Eram tantas que pareciam brotar do chão.  Ignoravam-me.

          De baixa estatura, quase anões, eram carecas, cor acinzentada, olhos imensos num rosto pequeno.  De tão leves até flutuavam.  Conversavam muito, mas não entendi uma palavra sequer.

          Estava perdido.  Tremia feito liquidificador em velocidade máxima.

          O que queriam de mim?
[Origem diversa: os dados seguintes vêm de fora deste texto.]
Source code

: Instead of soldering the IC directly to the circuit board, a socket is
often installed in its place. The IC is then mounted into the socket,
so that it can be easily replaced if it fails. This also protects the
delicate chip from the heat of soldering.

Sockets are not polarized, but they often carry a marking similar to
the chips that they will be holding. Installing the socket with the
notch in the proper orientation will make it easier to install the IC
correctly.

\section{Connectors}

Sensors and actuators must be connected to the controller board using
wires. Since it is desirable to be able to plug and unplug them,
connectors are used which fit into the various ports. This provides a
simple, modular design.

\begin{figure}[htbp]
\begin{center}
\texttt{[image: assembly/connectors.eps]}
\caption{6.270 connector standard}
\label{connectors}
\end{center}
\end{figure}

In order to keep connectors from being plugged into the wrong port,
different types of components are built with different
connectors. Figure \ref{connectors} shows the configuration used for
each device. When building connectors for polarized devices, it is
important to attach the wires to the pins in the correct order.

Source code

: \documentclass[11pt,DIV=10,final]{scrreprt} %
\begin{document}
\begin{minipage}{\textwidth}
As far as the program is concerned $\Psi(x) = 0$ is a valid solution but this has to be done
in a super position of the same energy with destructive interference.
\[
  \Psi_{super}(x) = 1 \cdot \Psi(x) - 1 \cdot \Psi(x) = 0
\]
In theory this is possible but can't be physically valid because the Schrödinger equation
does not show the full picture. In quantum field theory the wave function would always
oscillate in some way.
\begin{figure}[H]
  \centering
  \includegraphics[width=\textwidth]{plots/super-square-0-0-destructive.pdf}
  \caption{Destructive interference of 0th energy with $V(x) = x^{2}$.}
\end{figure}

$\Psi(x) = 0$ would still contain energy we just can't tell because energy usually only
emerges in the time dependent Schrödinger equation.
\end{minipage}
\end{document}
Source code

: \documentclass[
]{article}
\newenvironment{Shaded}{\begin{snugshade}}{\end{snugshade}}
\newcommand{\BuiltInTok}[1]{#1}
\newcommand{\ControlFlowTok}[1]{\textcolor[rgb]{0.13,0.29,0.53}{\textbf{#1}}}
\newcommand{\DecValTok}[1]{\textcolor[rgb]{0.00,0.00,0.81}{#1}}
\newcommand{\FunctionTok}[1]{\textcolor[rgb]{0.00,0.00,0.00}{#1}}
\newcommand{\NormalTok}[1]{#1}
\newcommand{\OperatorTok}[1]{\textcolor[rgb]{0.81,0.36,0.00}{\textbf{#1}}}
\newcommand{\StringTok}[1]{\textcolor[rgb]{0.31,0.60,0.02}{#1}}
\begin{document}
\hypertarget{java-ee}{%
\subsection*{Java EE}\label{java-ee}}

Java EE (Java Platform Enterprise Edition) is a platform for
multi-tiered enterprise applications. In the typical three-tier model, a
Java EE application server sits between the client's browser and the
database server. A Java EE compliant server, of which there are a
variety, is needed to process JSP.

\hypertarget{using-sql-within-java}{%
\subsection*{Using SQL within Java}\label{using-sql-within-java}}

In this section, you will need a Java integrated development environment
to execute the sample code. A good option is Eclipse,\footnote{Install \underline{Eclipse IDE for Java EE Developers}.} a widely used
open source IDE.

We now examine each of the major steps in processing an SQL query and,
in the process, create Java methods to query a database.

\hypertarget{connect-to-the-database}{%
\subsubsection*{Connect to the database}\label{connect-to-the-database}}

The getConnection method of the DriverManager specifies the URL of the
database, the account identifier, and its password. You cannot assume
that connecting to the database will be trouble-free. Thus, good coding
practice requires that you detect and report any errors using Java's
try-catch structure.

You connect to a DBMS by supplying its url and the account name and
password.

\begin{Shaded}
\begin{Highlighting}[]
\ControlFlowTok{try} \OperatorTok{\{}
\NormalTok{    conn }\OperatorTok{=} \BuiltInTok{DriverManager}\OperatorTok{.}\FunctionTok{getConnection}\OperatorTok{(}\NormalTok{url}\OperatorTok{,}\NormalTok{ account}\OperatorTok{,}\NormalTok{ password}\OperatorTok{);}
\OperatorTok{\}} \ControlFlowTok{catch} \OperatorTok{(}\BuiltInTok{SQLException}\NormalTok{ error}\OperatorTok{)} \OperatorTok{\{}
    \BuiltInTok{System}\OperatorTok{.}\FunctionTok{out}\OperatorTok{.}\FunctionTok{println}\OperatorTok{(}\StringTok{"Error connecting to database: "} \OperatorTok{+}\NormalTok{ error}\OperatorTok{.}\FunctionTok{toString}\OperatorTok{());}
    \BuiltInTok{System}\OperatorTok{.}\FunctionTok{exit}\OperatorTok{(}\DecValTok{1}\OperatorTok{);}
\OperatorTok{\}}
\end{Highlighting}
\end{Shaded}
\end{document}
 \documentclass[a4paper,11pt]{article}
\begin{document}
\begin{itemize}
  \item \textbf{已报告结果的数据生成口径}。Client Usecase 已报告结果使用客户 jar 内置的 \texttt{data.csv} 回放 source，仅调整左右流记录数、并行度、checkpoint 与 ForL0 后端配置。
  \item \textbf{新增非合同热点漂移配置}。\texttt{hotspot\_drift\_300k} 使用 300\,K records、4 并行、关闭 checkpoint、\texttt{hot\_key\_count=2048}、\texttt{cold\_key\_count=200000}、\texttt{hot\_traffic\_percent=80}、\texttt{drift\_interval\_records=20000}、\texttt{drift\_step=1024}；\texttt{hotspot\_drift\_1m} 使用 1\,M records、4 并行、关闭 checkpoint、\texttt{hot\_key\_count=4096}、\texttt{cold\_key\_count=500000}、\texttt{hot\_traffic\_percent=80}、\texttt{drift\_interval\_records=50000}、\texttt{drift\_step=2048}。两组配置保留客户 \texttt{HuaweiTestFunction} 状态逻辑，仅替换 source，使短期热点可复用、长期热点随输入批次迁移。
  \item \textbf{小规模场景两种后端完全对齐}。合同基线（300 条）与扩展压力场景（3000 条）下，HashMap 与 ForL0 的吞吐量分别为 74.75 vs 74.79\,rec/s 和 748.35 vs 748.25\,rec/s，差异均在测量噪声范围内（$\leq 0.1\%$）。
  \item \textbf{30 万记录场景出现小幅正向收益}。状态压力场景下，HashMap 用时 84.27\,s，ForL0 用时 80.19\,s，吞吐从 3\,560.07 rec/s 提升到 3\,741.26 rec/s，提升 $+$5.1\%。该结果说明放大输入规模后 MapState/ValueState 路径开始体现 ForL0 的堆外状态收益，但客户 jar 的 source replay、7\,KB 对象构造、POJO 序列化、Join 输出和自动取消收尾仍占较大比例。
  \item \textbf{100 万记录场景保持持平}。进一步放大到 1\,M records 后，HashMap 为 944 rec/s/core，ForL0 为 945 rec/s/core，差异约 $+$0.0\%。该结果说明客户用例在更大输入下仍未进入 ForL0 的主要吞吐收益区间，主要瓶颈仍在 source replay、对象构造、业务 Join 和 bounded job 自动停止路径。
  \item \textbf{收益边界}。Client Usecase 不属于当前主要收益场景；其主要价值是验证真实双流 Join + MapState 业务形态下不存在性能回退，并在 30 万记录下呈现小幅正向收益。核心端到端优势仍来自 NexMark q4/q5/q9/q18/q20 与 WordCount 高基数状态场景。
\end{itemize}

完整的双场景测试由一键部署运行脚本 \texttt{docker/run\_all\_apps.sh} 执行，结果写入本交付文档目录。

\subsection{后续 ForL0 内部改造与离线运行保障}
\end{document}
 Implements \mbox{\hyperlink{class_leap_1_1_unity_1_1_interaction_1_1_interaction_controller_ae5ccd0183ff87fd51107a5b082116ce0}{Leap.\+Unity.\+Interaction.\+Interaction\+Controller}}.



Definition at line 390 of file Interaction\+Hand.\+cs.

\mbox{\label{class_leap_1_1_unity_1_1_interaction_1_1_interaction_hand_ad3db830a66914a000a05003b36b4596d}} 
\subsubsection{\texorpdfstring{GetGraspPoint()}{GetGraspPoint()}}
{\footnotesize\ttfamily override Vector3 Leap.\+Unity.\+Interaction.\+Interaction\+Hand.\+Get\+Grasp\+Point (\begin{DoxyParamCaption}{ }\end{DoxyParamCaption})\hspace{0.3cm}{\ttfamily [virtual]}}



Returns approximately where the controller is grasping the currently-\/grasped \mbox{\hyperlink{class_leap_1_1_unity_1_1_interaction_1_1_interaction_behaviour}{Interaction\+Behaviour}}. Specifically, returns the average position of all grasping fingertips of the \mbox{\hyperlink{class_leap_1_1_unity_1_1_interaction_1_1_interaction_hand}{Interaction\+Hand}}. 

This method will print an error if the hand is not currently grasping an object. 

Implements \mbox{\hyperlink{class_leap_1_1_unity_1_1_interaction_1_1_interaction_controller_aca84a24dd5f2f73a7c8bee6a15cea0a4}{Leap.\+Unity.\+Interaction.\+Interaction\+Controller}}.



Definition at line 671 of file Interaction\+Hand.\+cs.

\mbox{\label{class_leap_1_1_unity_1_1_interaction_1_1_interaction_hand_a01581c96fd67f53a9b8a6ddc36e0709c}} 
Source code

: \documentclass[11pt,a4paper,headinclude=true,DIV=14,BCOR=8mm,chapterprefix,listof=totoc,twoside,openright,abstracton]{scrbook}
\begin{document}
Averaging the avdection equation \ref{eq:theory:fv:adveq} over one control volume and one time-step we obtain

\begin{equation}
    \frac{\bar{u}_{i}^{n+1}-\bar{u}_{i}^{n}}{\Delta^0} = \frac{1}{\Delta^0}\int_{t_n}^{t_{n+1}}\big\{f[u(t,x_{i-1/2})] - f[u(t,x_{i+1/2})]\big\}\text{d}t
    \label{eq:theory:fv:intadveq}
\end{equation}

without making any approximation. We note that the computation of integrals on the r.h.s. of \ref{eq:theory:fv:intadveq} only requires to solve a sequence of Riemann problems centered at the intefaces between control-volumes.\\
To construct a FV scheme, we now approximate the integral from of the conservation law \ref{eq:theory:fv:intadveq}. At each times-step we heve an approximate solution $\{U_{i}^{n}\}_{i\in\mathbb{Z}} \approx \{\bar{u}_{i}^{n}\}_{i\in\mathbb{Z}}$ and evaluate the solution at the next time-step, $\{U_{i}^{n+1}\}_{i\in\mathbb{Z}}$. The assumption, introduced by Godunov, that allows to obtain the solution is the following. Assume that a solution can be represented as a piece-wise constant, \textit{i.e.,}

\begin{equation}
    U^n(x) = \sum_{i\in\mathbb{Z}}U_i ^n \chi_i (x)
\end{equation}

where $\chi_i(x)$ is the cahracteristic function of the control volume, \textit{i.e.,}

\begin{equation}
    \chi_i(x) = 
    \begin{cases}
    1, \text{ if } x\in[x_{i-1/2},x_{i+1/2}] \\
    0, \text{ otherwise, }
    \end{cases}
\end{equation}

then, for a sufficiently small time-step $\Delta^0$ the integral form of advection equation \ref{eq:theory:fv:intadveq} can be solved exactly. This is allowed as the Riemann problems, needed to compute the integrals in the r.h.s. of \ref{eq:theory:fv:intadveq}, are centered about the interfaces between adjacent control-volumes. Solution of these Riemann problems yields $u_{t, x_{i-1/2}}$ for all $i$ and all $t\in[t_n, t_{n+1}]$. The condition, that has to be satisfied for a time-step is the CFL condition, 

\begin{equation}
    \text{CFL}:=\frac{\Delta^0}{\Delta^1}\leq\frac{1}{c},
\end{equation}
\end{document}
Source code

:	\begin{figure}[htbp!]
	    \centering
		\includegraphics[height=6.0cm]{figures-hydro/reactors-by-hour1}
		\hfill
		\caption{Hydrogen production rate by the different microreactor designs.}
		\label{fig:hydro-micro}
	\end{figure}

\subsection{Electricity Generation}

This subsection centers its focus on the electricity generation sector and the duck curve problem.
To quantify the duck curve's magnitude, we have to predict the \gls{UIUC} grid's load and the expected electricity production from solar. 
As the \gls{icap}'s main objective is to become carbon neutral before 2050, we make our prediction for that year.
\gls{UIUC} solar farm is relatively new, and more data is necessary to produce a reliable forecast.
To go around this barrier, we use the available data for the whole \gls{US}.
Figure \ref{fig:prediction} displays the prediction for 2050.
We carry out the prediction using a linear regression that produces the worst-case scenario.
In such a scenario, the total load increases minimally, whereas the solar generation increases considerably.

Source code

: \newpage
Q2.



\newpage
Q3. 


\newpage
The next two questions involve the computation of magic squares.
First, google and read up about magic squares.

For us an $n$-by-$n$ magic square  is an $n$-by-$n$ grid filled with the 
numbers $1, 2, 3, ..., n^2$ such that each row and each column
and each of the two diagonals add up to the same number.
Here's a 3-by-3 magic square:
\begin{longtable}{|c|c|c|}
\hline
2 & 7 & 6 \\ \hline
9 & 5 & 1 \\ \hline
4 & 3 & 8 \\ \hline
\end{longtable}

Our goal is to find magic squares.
Um garoto tolo que não gostava de estudar nem de ler e viciado em vídeo game.

          Tentei correr.  Um deles me impediu.  Não foi grosseiro.  Foi firme.  E num português arrastado acalmou-me.

          Eram seres intraterrestres do bem.  Milhões e milhões.  Viviam em cidades subterrâneas preparando-se pra salvar o planeta Terra.

          As guerras, o embate entre os poderosos, a corrupção, os descasos com a natureza cresciam de tal ordem que pouco tempo restava aos seres humanos.
          A humanidade estava prestes a ser aniquilada.  Eles, então, se apossariam do nosso planeta e uma nova Era viria.

          A última coisa de que me lembro foi quando dois deles me seguraram e um chip foi introduzido atrás da minha orelha esquerda. 

          "Por que isso?"  Ninguém me respondeu.

          Naquela hora apaguei.

          Só sei que agora estou aqui deitado.  A cabeça não dói mais.  Posso movimentar braços e pernas.  Reconheço as vozes que me cercam.  Senti até um beliscão que o Juninho gosta de me dar. 

           Abri os olhos e todos estavam ali.  Era espanto, incredulidade, alegria.  Tudo misturado.

          Recebi alta.  No caminho de casa, nada de perguntas.  Só festa.

          Lembrei-me do chip.  Arrepiei-me todo.  Existia ou não?  A esperança era que não.

          Cautelosamente passei o dedo atrás da orelha.

          E... E...   O chip estava lá.